Blog前南風病院院長 福永秀敏先生の雑感

大分県重症難病患者医療ネットワーク研修会(前)(2019/02/04) 

1月26日、国立病院機構西別府病院の主催する大分県重症難病患者医療ネットワークの研修会に講師として招かれた。
   西別府病院は大分県の重症難病医療の拠点病院であり、神経難病在宅支援に関わる看護師、訪問看護師、ケアマネ、ヘルパーなどを対象にした研修を企画したのである。個人的には私は大分県の、特にALSに関わってきたメンバーとは十数年前からご縁があり、何度か講演などで訪問してきた。当日の講演でも紹介したが、1997年に湯布院で開催されたALS患者会との研修会や、2011年には第2回大分難病研究会で講演する機会があった。この時にはスポンサーになってくれていたテルモの当時の鹿児島支店長だった岡村さんと豊肥線(九州横断鉄道)での3時間の旅となり、そのことがきっかけで2013年からの鹿児島セイフティネット研究会の発足につながった。また大分県には豊後高田市の東さんや難病協議会の上原さんなど長いお付き合いのある人もいる。

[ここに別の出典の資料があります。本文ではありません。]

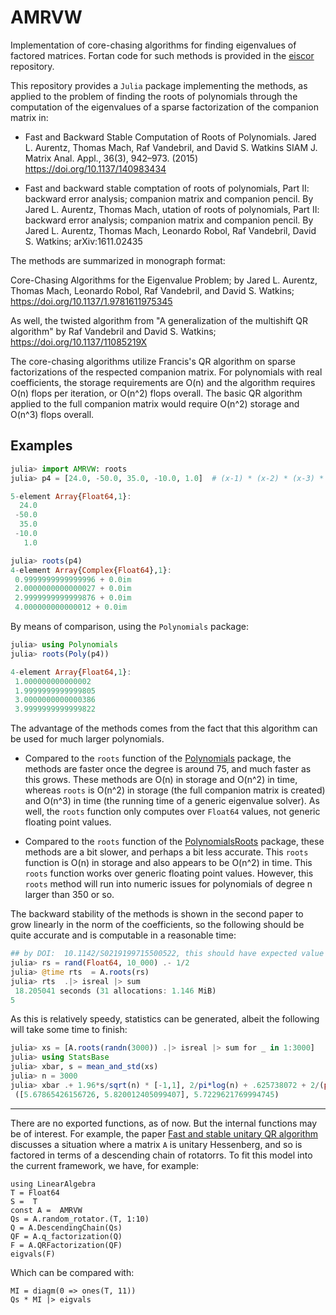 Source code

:# AMRVW


Implementation of core-chasing algorithms for finding eigenvalues of factored matrices.  Fortan code for such methods is provided in the [eiscor](https://github.com/eiscor/eiscor) repository.

This repository provides a `Julia` package implementing the methods,
as applied to the problem of finding the roots of polynomials through
the computation of the eigenvalues of a sparse factorization of the
companion matrix in:

* Fast and Backward Stable Computation of Roots of Polynomials.
Jared L. Aurentz, Thomas Mach, Raf Vandebril, and David S. Watkins
SIAM J. Matrix Anal. Appl., 36(3), 942–973. (2015)
https://doi.org/10.1137/140983434


* Fast and backward stable comptation of roots of polynomials, Part II: backward error analysis; companion matrix and companion pencil. By
Jared L. Aurentz, Thomas Mach, utation of roots of polynomials, Part II: backward error analysis; companion matrix and companion pencil. By
Jared L. Aurentz, Thomas Mach, Leonardo Robol, Raf Vandebril, David S. Watkins; arXiv:1611.02435

The methods are summarized in monograph format:

Core-Chasing Algorithms for the Eigenvalue Problem; by Jared L. Aurentz, Thomas Mach, Leonardo Robol, Raf Vandebril, and David S. Watkins; https://doi.org/10.1137/1.9781611975345

As well, the twisted algorithm from "A generalization of the multishift QR algorithm" by Raf Vandebril and David S. Watkins; https://doi.org/10.1137/11085219X

The core-chasing algorithms utilize Francis's QR algorithm on sparse factorizations of the respected companion matrix. For polynomials with real coefficients, the storage requirements are O(n) and the algorithm requires O(n) flops per iteration, or O(n^2) flops overall. The basic QR algorithm applied to the full companion matrix would require O(n^2) storage and O(n^3) flops overall.


## Examples

```julia
julia> import AMRVW: roots
julia> p4 = [24.0, -50.0, 35.0, -10.0, 1.0]  # (x-1) * (x-2) * (x-3) * (x-4)

5-element Array{Float64,1}:
  24.0
 -50.0
  35.0
 -10.0
   1.0

julia> roots(p4)
4-element Array{Complex{Float64},1}:
 0.9999999999999996 + 0.0im
 2.0000000000000027 + 0.0im
 2.9999999999999876 + 0.0im
 4.000000000000012 + 0.0im
```

By means of comparison, using the `Polynomials` package:

```julia
julia> using Polynomials
julia> roots(Poly(p4))

4-element Array{Float64,1}:
 1.000000000000002
 1.9999999999999805
 3.0000000000000386
 3.9999999999999822
```


The advantage of the methods comes from the fact that this algorithm
can be used for much larger polynomials.

* Compared to the `roots` function of the
  [Polynomials](https://github.com/JuliaMath/Polynomials.jl) package,
  the methods are faster once the degree is around 75, and much faster
  as this grows. These methods are O(n) in storage and O(n^2) in time,
  whereas `roots` is O(n^2) in storage (the full companion matrix is
  created) and O(n^3) in time (the running time of a generic
  eigenvalue solver). As well, the `roots` function only computes over
  `Float64` values, not generic floating point values.

* Compared to the `roots` function of the
  [PolynomialsRoots](https://github.com/giordano/PolynomialRoots.jl)
  package, these methods are a bit slower, and perhaps a bit less
  accurate. This `roots` function is O(n) in storage and also appears
  to be O(n^2) in time. This `roots` function works over generic
  floating point values. However, this `roots` method will run into
  numeric issues for polynomials of degree n larger than 350 or so.


The backward stability of the methods is shown in the second paper to
grow linearly in the norm of the coefficients, so the following should
be quite accurate and is computable in a reasonable time:


```julia
## by DOI:	10.1142/S0219199715500522, this should have expected value ~ 2/pi*log(n) + .625738072 + 2/(pi*n) ~ 6.48
julia> rs = rand(Float64, 10_000) .- 1/2
julia> @time rts  = A.roots(rs)
julia> rts  .|> isreal |> sum
 18.205041 seconds (31 allocations: 1.146 MiB)
5
```

As this is relatively speedy, statistics can be generated, albeit the following will take some time to  finish:

```julia
julia> xs = [A.roots(randn(3000)) .|> isreal |> sum for _ in 1:3000]
julia> using StatsBase
julia> xbar, s = mean_and_std(xs)
julia> n = 3000
julia> xbar .+ 1.96*s/sqrt(n) * [-1,1], 2/pi*log(n) + .625738072 + 2/(pi*n)
 ([5.67865426156726, 5.820012405099407], 5.7229621769994745)
```


----

There are no exported functions, as of now. But the internal functions may be of interest. For example, the paper [Fast and stable unitary QR algorithm](http://etna.mcs.kent.edu/volumes/2011-2020/vol44/abstract.php?vol=44&pages=327-341) discusses a situation where a matrix `A` is unitary Hessenberg, and so is factored in terms of a descending chain of rotatorrs. To fit this model into the current framework, we have, for example:

```
using LinearAlgebra
T = Float64
S =  T
const A =  AMRVW
Qs = A.random_rotator.(T, 1:10)
Q = A.DescendingChain(Qs)
QF = A.q_factorization(Q)
F = A.QRFactorization(QF)
eigvals(F)
```

Which can be compared with:

```
MI = diagm(0 => ones(T, 11))
Qs * MI |> eigvals
```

   鹿児島から大分へは飛行機ではいけないし、日豊線は接続が悪いので、結局小倉周りを選択することになった。ちょっと時間はかかるのだが、何となく楽しみな「旅」になった。ちょうどこの26日は旧第三内科の開講記念会が予定されていたが、この日の日程はずいぶん前に決まっていたので致し方なかった。
   朝、鹿児島中央駅を7時6分に発車する九州新幹線の指定席に乗車した。車内は予想に反してガラガラである。熊本を通過するまで地震が来ないかと心配したが、この時間帯は無事スルーできた。(この懸念はあたっており、翌日の午後2時過ぎには熊本を中心にした震度5弱の地震があり、新幹線も20分ほど停まっている)。

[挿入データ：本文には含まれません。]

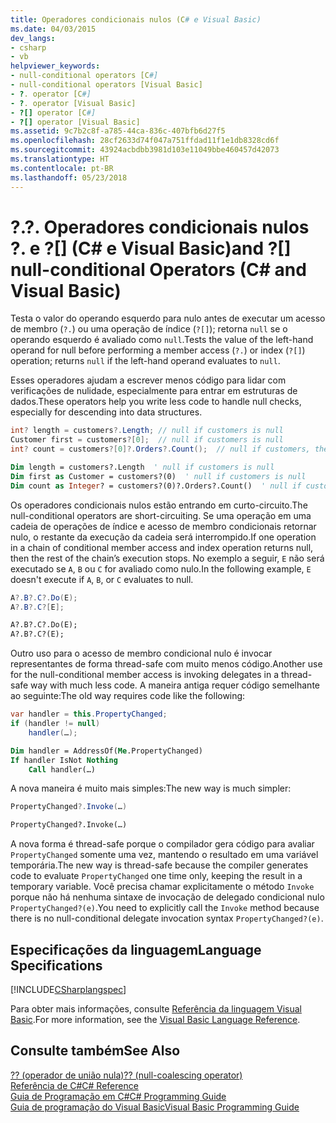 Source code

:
 ```yaml
---
title: Operadores condicionais nulos (C# e Visual Basic)
ms.date: 04/03/2015
dev_langs:
- csharp
- vb
helpviewer_keywords:
- null-conditional operators [C#]
- null-conditional operators [Visual Basic]
- ?. operator [C#]
- ?. operator [Visual Basic]
- ?[] operator [C#]
- ?[] operator [Visual Basic]
ms.assetid: 9c7b2c8f-a785-44ca-836c-407bfb6d27f5
ms.openlocfilehash: 28cf2633d74f047a751ffdad11f1e1db8328cd6f
ms.sourcegitcommit: 43924acbdbb3981d103e11049bbe460457d42073
ms.translationtype: HT
ms.contentlocale: pt-BR
ms.lasthandoff: 05/23/2018
---
```

# <a name="-and--null-conditional-operators-c-and-visual-basic"></a><span data-ttu-id="bc21e-102">?.</span><span class="sxs-lookup"><span data-stu-id="bc21e-102">?.</span></span> <span data-ttu-id="bc21e-103">Operadores condicionais nulos ?. e ?[] (C# e Visual Basic)</span><span class="sxs-lookup"><span data-stu-id="bc21e-103">and ?[] null-conditional Operators (C# and Visual Basic)</span></span>
<span data-ttu-id="bc21e-104">Testa o valor do operando esquerdo para nulo antes de executar um acesso de membro (`?.`) ou uma operação de índice (`?[]`); retorna `null` se o operando esquerdo é avaliado como `null`.</span><span class="sxs-lookup"><span data-stu-id="bc21e-104">Tests the value of the left-hand operand for null before performing a member access (`?.`) or index (`?[]`) operation; returns `null` if the left-hand operand evaluates to `null`.</span></span> 

<span data-ttu-id="bc21e-105">Esses operadores ajudam a escrever menos código para lidar com verificações de nulidade, especialmente para entrar em estruturas de dados.</span><span class="sxs-lookup"><span data-stu-id="bc21e-105">These operators help you write less code to handle null checks, especially for descending into data structures.</span></span>  
  
```csharp  
int? length = customers?.Length; // null if customers is null   
Customer first = customers?[0];  // null if customers is null  
int? count = customers?[0]?.Orders?.Count();  // null if customers, the first customer, or Orders is null  
```  
  
```vb  
Dim length = customers?.Length  ' null if customers is null  
Dim first as Customer = customers?(0)  ' null if customers is null  
Dim count as Integer? = customers?(0)?.Orders?.Count()  ' null if customers, the first customer, or Orders is null  
```  
  
 <span data-ttu-id="bc21e-106">Os operadores condicionais nulos estão entrando em curto-circuito.</span><span class="sxs-lookup"><span data-stu-id="bc21e-106">The null-conditional operators are short-circuiting.</span></span>  <span data-ttu-id="bc21e-107">Se uma operação em uma cadeia de operações de índice e acesso de membro condicionais retornar nulo, o restante da execução da cadeia será interrompido.</span><span class="sxs-lookup"><span data-stu-id="bc21e-107">If one operation in a chain of conditional member access and index operation returns null, then the rest of the chain’s execution stops.</span></span>  <span data-ttu-id="bc21e-108">No exemplo a seguir, `E` não será executado se `A`, `B` ou `C` for avaliado como nulo.</span><span class="sxs-lookup"><span data-stu-id="bc21e-108">In the following example, `E` doesn't execute if `A`, `B`, or `C` evaluates to null.</span></span>
  
```csharp
A?.B?.C?.Do(E);
A?.B?.C?[E];
```

```vb
A?.B?.C?.Do(E);
A?.B?.C?(E);
```  
  
 <span data-ttu-id="bc21e-109">Outro uso para o acesso de membro condicional nulo é invocar representantes de forma thread-safe com muito menos código.</span><span class="sxs-lookup"><span data-stu-id="bc21e-109">Another use for the null-conditional member access is invoking delegates in a thread-safe way with much less code.</span></span>  <span data-ttu-id="bc21e-110">A maneira antiga requer código semelhante ao seguinte:</span><span class="sxs-lookup"><span data-stu-id="bc21e-110">The old way requires code like the following:</span></span>  
  
```csharp  
var handler = this.PropertyChanged;  
if (handler != null)  
    handler(…);
```  
  
```vb  
Dim handler = AddressOf(Me.PropertyChanged)  
If handler IsNot Nothing  
    Call handler(…)  
```  
  
 <span data-ttu-id="bc21e-111">A nova maneira é muito mais simples:</span><span class="sxs-lookup"><span data-stu-id="bc21e-111">The new way is much simpler:</span></span>  
  
```csharp
PropertyChanged?.Invoke(…)  
```  

```vb
PropertyChanged?.Invoke(…)
```  
  
 <span data-ttu-id="bc21e-112">A nova forma é thread-safe porque o compilador gera código para avaliar `PropertyChanged` somente uma vez, mantendo o resultado em uma variável temporária.</span><span class="sxs-lookup"><span data-stu-id="bc21e-112">The new way is thread-safe because the compiler generates code to evaluate `PropertyChanged` one time only, keeping the result in a temporary variable.</span></span> <span data-ttu-id="bc21e-113">Você precisa chamar explicitamente o método `Invoke` porque não há nenhuma sintaxe de invocação de delegado condicional nulo `PropertyChanged?(e)`.</span><span class="sxs-lookup"><span data-stu-id="bc21e-113">You need to explicitly call the `Invoke` method because there is no null-conditional delegate invocation syntax `PropertyChanged?(e)`.</span></span>  
  
## <a name="language-specifications"></a><span data-ttu-id="bc21e-114">Especificações da linguagem</span><span class="sxs-lookup"><span data-stu-id="bc21e-114">Language Specifications</span></span>  
 [!INCLUDE[CSharplangspec](~/includes/csharplangspec-md.md)]  
  
 <span data-ttu-id="bc21e-115">Para obter mais informações, consulte [Referência da linguagem Visual Basic](../../../visual-basic/language-reference/index.md).</span><span class="sxs-lookup"><span data-stu-id="bc21e-115">For more information, see the [Visual Basic Language Reference](../../../visual-basic/language-reference/index.md).</span></span>  
  
## <a name="see-also"></a><span data-ttu-id="bc21e-116">Consulte também</span><span class="sxs-lookup"><span data-stu-id="bc21e-116">See Also</span></span>  
 [<span data-ttu-id="bc21e-117">?? (operador de união nula)</span><span class="sxs-lookup"><span data-stu-id="bc21e-117">?? (null-coalescing operator)</span></span>](null-coalescing-operator.md)  
 [<span data-ttu-id="bc21e-118">Referência de C#</span><span class="sxs-lookup"><span data-stu-id="bc21e-118">C# Reference</span></span>](../../../csharp/language-reference/index.md)  
 [<span data-ttu-id="bc21e-119">Guia de Programação em C#</span><span class="sxs-lookup"><span data-stu-id="bc21e-119">C# Programming Guide</span></span>](../../../csharp/programming-guide/index.md)  
 [<span data-ttu-id="bc21e-120">Guia de programação do Visual Basic</span><span class="sxs-lookup"><span data-stu-id="bc21e-120">Visual Basic Programming Guide</span></span>](../../../visual-basic/programming-guide/index.md)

   博多駅で9時1分発のソニック9号に乗り換え、別府駅には11時前に着くことができた。小倉駅ではどういう訳か進行方向が逆になり(スウィッチバック)、座席を回転することになっていた。小倉を過ぎて行橋辺りからは車窓から見える景色は一変し、一面の銀世界である。遠くに見える山々は冠雪し、吹雪が激しく舞っており、一面の銀世界である。
   別府駅に到着後、翌日の帰りの指定席を予約しておこうと気を利かせたが、緑の窓口は長蛇の列で、おまけにソニックの指定席は全て満席となっていた。別府は中国や韓国の観光客には温泉がらみで人気があり混雑していると聞いていたが、ここまでとは思わなかった。

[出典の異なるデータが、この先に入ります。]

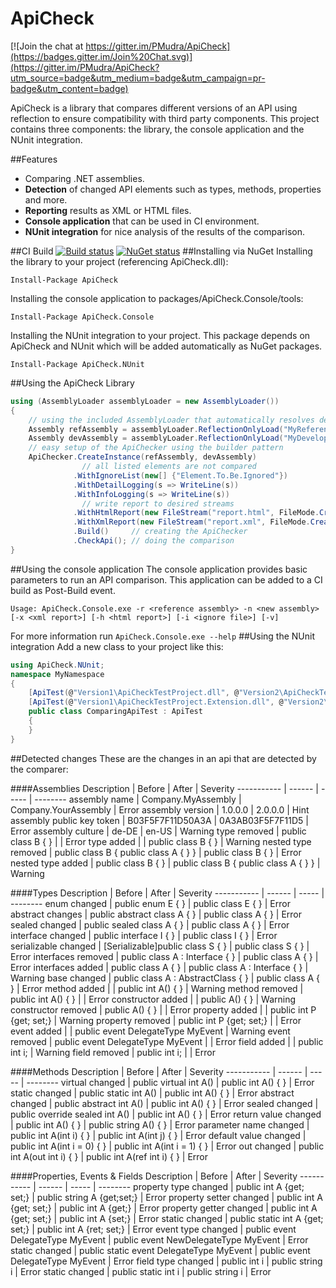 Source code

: # ApiCheck

[![Join the chat at https://gitter.im/PMudra/ApiCheck](https://badges.gitter.im/Join%20Chat.svg)](https://gitter.im/PMudra/ApiCheck?utm_source=badge&utm_medium=badge&utm_campaign=pr-badge&utm_content=badge)

ApiCheck is a library that compares different versions of an API using reflection to ensure compatibility with third party components. This project contains three components: the library, the console application and the NUnit integration.

##Features
* Comparing .NET assemblies.
* **Detection** of changed API elements such as types, methods, properties and more.
* **Reporting** results as XML or HTML files.
* **Console application** that can be used in CI environment.
* **NUnit integration** for nice analysis of the results of the comparison.

##CI Build
[![Build status](https://ci.appveyor.com/api/projects/status/b4uq1f6d2n91c8fv)](https://ci.appveyor.com/project/PMudra/apicheck)
[![NuGet status](http://img.shields.io/nuget/v/ApiCheck.svg)](http://www.nuget.org/packages/ApiCheck/)
##Installing via NuGet
Installing the library to your project (referencing ApiCheck.dll):
```
Install-Package ApiCheck
```
Installing the console application to packages/ApiCheck.Console/tools:
```
Install-Package ApiCheck.Console
```
Installing the NUnit integration to your project. This package depends on ApiCheck and NUnit which will be added automatically as NuGet packages.
```
Install-Package ApiCheck.NUnit
```
##Using the ApiCheck Library
```csharp
using (AssemblyLoader assemblyLoader = new AssemblyLoader())
{
    // using the included AssemblyLoader that automatically resolves dependencies
    Assembly refAssembly = assemblyLoader.ReflectionOnlyLoad("MyReferenceVersion.dll");
    Assembly devAssembly = assemblyLoader.ReflectionOnlyLoad("MyDevelopmentVersion.dll");
    // easy setup of the ApiChecker using the builder pattern
    ApiChecker.CreateInstance(refAssembly, devAssembly)
                // all listed elements are not compared
              .WithIgnoreList(new[] {"Element.To.Be.Ignored"})
              .WithDetailLogging(s => WriteLine(s))
              .WithInfoLogging(s => WriteLine(s))
                // write report to desired streams
              .WithHtmlReport(new FileStream("report.html", FileMode.Create))
              .WithXmlReport(new FileStream("report.xml", FileMode.Create))
              .Build()     // creating the ApiChecker
              .CheckApi(); // doing the comparison
}
```

##Using the console application
The console application provides basic parameters to run an API comparison. This application can be added to a CI build as Post-Build event.
```
Usage: ApiCheck.Console.exe -r <reference assembly> -n <new assembly> [-x <xml report>] [-h <html report>] [-i <ignore file>] [-v]
```
For more information run ```ApiCheck.Console.exe --help```
##Using the NUnit integration
Add a new class to your project like this:
```csharp
using ApiCheck.NUnit;
namespace MyNamespace
{
    [ApiTest(@"Version1\ApiCheckTestProject.dll", @"Version2\ApiCheckTestProject.dll", Category = "ApiTest", IgnoreListPath = @"ignoreList.txt")]
    [ApiTest(@"Version1\ApiCheckTestProject.Extension.dll", @"Version2\ApiCheckTestProject.Extension.dll", Explicit = true)]
    public class ComparingApiTest : ApiTest
    {
    }
}
```
##Detected changes
These are the changes in an api that are detected by the comparer:

####Assemblies
Description | Before | After | Severity
----------- | ------ | ----- | --------
assembly name | Company.MyAssembly | Company.YourAssembly | Error
assembly version | 1.0.0.0 | 2.0.0.0 | Hint
assembly public key token | B03F5F7F11D50A3A | 0A3AB03F5F7F11D5 | Error
assembly culture | de-DE | en-US | Warning
type removed | public class B { } | | Error
type added | | public class B { } | Warning
nested type removed | public class B { public class A { } } | public class B { } | Error
nested type added | public class B { } | public class B { public class A { } } | Warning

####Types
Description | Before | After | Severity
----------- | ------ | ----- | --------
enum changed | public enum E { } | public class E { } | Error
abstract changes | public abstract class A { } | public class A { } | Error
sealed changed | public sealed class A { } | public class A { } | Error
interface changed | public interface I { } | public class I { } | Error
serializable changed | [Serializable]public class S { } | public class S { } | Error
interfaces removed | public class A : Interface { } | public class A { } | Error
interfaces added | public class A { } | public class A : Interface { } | Warning
base changed | public class A : AbstractClass { } | public class A { } | Error
method added | | public int A() { } | Warning
method removed | public int A() { } | | Error
constructor added | | public A() { } | Warning
constructor removed | public A() { } | | Error
property added | | public int P {get; set;} | Warning
property removed | public int P {get; set;} | | Error
event added | | public event DelegateType MyEvent | Warning
event removed | public event DelegateType MyEvent | | Error
field added | | public int i; | Warning
field removed | public int i; | | Error

####Methods
Description | Before | After | Severity
----------- | ------ | ----- | --------
virtual changed | public virtual int A() | public int A() { } | Error
static changed | public static int A() | public int A() { } | Error
abstract changed | public abstract int A() | public int A() { } | Error
sealed changed | public override sealed int A() | public int A() { } | Error
return value changed | public int A() { } | public string A() { } | Error
parameter name changed | public int A(int i) { } | public int A(int j) { } | Error
default value changed | public int A(int i = 0) { } | public int A(int i = 1) { } | Error
out changed | public int A(out int i) { } | public int A(ref int i) { } | Error

####Properties, Events & Fields
Description | Before | After | Severity
----------- | ------ | ----- | --------
property type changed | public int A {get; set;} | public string A {get;set;} | Error
property setter changed | public int A {get; set;} | public int A {get;} | Error
property getter changed | public int A {get; set;} | public int A {set;} | Error
static changed | public static int A {get; set;} | public int A {ret; set;} | Error
event type changed | public event DelegateType MyEvent | public event NewDelegateType MyEvent | Error
static changed | public static event DelegateType MyEvent | public event DelegateType MyEvent | Error
field type changed | public int i | public string i | Error
static changed | public static int i | public string i | Error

   講演会場はビーコンプラザとなっていたので、天気がよければ歩いてちょうどの距離である。ところがみぞれ交じりの強風が吹き荒れていたので断念し、バス乗り場に行ってみた。しばらく並んでいたら係の人が来られて、「ビーコン経由の湯布院行きは積雪のために運行停止です」ということで、仕方なくタクシーに飛び乗った。